Today I posted the 'me too' status update on Facebook, along with many, many – too many – women who are showing in the weight of numbers of these updates just how prevalent the sexualised objectifying of women is in our society.
My sisters were concerned. For the 'me too' statement says the one posting the update has been sexually harassed or assaulted.
I didn't mention – but I am now – the groping in a swimming pool when I was in my early teens, by a boy I didn't know, didn't even see as he swam past and copped a feel. I don't think I've mentioned it to anyone but the friend who was with me at the time as I surfaced, gasped for air, stunned almost to speechlessness. Truth be told, most of the time it lies forgotten. I shook it off as the immature idiocy of a teenage boy; but underlying that response is the deeper disturbance of being treated as an object that boy thought he had a right to touch, uninvited.
Instead I assured my sisters that my part in this is as one who has experienced the not so harmful harassment of cat calls when I was younger.
Predominantly, that is true. But it is still not 'OK'.

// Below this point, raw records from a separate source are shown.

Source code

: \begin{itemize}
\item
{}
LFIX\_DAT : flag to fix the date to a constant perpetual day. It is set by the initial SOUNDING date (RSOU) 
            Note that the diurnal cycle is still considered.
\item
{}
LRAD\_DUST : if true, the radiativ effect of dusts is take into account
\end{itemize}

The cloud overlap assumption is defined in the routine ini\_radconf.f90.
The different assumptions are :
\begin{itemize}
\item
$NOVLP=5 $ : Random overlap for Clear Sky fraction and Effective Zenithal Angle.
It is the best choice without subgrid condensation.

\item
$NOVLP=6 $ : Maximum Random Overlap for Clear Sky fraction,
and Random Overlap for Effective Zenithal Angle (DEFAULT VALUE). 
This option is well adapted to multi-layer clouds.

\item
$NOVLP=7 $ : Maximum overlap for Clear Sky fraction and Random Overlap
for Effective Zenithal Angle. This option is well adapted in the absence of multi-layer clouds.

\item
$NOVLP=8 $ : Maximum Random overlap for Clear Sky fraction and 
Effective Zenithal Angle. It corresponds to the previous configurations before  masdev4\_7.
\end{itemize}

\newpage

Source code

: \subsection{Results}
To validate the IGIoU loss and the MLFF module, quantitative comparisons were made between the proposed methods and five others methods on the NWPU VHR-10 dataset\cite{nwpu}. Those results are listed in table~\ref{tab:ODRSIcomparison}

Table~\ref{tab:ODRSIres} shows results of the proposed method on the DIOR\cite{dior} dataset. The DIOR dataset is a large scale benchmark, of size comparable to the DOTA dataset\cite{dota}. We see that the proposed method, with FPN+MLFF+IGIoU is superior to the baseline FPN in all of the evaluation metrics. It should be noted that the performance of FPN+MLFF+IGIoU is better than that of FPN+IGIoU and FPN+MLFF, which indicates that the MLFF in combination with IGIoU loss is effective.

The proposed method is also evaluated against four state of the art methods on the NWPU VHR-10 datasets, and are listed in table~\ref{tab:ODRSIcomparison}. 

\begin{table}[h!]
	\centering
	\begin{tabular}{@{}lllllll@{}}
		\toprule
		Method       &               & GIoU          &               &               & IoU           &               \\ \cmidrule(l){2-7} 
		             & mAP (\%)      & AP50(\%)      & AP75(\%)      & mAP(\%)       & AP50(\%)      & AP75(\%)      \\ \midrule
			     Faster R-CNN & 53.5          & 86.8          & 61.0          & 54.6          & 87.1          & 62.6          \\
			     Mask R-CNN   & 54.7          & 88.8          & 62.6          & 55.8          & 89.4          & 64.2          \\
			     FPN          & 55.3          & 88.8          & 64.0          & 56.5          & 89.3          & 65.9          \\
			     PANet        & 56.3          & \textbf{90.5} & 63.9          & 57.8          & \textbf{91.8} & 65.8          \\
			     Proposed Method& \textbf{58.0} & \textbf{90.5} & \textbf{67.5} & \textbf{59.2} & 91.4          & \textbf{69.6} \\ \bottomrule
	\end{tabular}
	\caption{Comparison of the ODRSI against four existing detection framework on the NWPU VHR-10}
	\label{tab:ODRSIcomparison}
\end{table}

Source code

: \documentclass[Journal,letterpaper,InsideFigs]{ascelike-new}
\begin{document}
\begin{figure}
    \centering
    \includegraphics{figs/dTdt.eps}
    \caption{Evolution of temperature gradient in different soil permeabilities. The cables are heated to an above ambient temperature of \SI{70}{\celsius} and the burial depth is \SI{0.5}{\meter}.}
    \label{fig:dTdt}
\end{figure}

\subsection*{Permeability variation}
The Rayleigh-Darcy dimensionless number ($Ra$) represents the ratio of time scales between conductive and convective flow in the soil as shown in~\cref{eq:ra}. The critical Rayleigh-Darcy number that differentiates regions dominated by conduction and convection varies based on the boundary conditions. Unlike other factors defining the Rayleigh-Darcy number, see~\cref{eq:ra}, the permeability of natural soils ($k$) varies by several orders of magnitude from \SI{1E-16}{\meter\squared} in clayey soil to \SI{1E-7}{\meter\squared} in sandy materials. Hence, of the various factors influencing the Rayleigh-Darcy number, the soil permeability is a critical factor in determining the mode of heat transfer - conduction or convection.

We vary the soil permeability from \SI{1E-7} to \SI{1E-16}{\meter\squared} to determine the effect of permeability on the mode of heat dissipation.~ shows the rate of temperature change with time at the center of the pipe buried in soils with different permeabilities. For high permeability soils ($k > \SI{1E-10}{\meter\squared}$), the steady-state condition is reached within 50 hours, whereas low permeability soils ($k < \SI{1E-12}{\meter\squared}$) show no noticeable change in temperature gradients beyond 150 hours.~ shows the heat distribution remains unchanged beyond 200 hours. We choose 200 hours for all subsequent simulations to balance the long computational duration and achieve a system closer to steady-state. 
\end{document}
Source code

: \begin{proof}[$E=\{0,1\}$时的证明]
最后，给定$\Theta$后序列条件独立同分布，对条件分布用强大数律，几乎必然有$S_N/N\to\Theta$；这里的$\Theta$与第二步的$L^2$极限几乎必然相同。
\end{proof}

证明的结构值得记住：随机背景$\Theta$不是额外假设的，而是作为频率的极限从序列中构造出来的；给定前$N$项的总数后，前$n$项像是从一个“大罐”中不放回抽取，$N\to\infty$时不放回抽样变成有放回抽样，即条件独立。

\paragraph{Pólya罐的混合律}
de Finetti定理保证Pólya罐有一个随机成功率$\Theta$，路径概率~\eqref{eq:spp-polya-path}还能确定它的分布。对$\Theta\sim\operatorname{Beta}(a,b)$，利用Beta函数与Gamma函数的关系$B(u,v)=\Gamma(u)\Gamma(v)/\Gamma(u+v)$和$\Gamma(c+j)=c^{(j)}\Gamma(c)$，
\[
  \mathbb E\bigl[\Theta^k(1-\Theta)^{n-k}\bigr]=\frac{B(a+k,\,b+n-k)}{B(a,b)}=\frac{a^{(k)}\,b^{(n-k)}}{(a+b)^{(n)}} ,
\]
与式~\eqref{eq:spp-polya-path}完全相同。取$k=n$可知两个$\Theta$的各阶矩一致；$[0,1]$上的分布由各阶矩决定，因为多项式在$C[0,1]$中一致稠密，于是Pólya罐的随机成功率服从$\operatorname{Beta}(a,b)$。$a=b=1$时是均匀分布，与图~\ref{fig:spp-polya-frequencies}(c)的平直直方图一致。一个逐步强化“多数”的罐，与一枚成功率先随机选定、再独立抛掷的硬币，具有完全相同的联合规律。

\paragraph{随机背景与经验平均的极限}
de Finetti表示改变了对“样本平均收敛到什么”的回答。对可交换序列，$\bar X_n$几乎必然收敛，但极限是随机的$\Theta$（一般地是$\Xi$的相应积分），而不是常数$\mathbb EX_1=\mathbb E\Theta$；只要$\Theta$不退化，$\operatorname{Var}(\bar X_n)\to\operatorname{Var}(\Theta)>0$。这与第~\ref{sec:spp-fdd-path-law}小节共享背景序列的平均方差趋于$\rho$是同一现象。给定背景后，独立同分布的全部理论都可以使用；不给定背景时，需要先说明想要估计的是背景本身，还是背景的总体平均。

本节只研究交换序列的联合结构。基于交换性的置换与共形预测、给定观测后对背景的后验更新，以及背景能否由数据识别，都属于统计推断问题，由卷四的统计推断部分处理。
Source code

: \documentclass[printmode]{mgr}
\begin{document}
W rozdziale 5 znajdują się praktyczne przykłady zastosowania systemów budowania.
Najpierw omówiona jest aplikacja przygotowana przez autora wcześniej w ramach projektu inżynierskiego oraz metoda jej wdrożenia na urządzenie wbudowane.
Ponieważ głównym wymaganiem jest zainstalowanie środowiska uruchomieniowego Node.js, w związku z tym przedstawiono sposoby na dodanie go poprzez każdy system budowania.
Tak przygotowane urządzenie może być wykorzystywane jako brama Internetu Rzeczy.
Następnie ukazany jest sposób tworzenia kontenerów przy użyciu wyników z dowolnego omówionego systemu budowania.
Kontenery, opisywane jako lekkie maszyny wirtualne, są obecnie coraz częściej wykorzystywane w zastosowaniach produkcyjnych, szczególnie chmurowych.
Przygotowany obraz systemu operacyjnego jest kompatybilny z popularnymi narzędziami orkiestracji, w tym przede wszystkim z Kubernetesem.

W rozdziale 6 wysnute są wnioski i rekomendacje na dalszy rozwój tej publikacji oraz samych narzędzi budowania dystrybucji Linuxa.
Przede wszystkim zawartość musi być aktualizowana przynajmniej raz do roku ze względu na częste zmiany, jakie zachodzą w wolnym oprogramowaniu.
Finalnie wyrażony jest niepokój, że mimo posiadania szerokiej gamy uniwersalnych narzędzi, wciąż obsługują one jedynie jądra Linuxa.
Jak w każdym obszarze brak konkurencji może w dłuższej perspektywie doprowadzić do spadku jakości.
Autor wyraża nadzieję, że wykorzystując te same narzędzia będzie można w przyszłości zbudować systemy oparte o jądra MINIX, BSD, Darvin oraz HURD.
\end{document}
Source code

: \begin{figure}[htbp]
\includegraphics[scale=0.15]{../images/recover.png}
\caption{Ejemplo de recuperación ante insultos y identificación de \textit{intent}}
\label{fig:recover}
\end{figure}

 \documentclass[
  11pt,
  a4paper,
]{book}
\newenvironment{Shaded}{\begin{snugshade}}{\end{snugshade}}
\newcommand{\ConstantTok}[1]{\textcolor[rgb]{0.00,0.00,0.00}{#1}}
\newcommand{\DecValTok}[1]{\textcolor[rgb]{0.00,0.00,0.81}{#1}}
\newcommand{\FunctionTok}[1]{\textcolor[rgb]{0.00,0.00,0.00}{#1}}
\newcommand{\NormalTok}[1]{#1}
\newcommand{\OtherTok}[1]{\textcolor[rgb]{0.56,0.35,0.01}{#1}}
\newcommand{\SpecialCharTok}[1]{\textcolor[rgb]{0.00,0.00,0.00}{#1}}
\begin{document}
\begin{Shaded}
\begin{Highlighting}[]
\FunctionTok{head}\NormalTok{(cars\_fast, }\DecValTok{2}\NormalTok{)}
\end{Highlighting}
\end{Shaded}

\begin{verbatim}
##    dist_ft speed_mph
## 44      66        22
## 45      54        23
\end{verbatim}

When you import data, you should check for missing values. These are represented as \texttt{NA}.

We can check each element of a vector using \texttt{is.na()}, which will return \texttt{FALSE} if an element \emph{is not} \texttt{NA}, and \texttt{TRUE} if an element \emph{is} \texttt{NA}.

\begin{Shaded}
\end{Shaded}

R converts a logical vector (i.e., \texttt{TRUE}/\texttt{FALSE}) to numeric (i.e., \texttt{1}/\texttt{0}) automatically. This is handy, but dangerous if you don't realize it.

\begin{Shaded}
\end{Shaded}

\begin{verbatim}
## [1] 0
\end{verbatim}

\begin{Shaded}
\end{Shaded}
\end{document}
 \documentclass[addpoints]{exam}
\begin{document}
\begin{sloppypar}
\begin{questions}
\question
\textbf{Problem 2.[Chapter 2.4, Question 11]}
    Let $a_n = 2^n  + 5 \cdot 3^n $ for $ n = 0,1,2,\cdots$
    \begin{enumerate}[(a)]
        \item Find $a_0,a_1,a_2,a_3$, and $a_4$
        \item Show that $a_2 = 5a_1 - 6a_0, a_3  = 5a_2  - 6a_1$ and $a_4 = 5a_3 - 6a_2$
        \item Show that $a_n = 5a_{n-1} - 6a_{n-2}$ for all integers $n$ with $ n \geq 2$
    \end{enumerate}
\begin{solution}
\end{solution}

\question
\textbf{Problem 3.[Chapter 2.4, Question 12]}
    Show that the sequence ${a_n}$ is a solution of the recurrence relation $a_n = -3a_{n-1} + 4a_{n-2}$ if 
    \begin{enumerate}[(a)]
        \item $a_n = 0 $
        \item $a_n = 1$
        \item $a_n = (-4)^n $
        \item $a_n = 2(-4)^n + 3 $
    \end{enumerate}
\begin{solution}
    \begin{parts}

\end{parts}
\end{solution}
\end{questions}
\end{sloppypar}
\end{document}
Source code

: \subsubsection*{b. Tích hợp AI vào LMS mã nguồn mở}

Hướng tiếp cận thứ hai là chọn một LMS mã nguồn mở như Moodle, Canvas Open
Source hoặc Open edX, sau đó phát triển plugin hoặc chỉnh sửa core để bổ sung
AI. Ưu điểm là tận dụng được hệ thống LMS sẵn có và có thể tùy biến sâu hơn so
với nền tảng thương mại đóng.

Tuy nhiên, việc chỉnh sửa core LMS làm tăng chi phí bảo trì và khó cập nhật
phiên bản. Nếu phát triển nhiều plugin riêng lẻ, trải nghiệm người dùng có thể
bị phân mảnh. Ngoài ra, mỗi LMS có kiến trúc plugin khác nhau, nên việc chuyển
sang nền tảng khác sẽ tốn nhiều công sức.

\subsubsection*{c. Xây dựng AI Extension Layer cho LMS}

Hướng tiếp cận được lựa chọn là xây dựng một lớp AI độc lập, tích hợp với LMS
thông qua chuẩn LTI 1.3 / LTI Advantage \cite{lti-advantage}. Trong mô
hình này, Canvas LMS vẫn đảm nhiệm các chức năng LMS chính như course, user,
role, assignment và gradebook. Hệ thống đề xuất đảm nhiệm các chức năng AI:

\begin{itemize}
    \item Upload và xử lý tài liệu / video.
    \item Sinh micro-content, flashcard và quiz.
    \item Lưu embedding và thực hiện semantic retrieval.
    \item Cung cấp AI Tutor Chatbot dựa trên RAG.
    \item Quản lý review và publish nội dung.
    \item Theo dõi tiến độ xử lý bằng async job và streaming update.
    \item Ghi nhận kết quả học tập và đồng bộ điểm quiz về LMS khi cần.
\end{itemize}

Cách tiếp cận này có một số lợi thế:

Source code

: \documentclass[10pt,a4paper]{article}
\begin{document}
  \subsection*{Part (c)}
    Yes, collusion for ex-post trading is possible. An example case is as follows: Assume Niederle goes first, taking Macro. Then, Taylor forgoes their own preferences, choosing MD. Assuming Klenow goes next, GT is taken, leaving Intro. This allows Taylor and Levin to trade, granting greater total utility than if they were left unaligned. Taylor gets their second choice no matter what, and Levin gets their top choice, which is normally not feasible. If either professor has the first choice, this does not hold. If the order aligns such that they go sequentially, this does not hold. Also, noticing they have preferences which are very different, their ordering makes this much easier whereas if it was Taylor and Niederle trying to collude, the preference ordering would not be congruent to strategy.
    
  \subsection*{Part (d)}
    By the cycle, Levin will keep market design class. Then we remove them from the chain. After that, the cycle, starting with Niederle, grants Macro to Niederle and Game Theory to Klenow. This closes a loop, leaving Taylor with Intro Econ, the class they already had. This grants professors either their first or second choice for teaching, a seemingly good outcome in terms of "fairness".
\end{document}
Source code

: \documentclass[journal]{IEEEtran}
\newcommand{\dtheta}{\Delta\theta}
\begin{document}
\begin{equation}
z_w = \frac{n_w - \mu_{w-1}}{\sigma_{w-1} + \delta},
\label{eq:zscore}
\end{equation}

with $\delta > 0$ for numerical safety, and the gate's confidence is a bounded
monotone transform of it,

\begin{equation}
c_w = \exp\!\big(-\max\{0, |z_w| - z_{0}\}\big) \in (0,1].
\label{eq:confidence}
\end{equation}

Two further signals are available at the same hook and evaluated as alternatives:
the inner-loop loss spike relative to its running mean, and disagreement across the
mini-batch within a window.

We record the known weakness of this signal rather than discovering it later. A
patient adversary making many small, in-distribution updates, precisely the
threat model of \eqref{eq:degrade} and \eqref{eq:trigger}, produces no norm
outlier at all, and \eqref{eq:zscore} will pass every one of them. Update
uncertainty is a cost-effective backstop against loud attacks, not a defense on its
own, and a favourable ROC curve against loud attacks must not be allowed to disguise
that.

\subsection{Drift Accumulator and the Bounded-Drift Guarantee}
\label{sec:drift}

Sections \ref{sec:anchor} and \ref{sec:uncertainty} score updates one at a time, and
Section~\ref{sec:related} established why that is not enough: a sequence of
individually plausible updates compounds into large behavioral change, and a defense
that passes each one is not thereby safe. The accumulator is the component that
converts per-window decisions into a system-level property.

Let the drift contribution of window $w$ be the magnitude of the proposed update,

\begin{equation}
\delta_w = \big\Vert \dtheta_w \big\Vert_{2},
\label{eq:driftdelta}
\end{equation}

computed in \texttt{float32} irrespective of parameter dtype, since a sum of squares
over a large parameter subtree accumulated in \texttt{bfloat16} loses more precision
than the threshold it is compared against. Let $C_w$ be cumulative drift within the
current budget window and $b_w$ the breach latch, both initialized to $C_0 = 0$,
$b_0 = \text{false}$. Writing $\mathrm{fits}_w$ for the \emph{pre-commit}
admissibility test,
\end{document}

Who wants that sort of attention? To be ogled at, lusted after, like some possession they want to own. Nobody. And then the sad truth is that when you've been young and skinny with boobs and blonde hair and had that sort of attention then with time, health issues change your form so that you no longer receive that sort of attention, you feel yourself to be unattractive, undesirable, ugly.
It's not that the cat callers were necessarily deeming you beautiful, but that society has a picture of beauty that shape our notions of what is desirable and the cat callers affirm your adherence to those notions.
We need to change our pictures of beauty to be more nuanced, fluid, generous, to be richer and deeper. This will make advertising more of a challenge, the selling of 'beauty' products difficult, I'm sure, for a different understanding of beauty will no longer hold that some of us are 'broken' and need fixing with all those products and services we are forever being encouraged to buy.
Capitalism and commercialism have a lot to answer for in the shaping of our perspective of ourselves as humans of dignity and worth. We allow ourselves to be sold the lie that we are inherently wrong, in need of adjustments and improvements.
It is time to reclaim the narrative that humans are inherently good, to see and encourage others to see ourselves and each other as beings of dignity and beauty, find that within ourselves, not in bottles and treatments and products of enhancement.
It is time to shape our notions of beauty to those that will not encourage us to cat call, to grope, to treat another human as an object that we have a right to lust after, to touch, uninvited.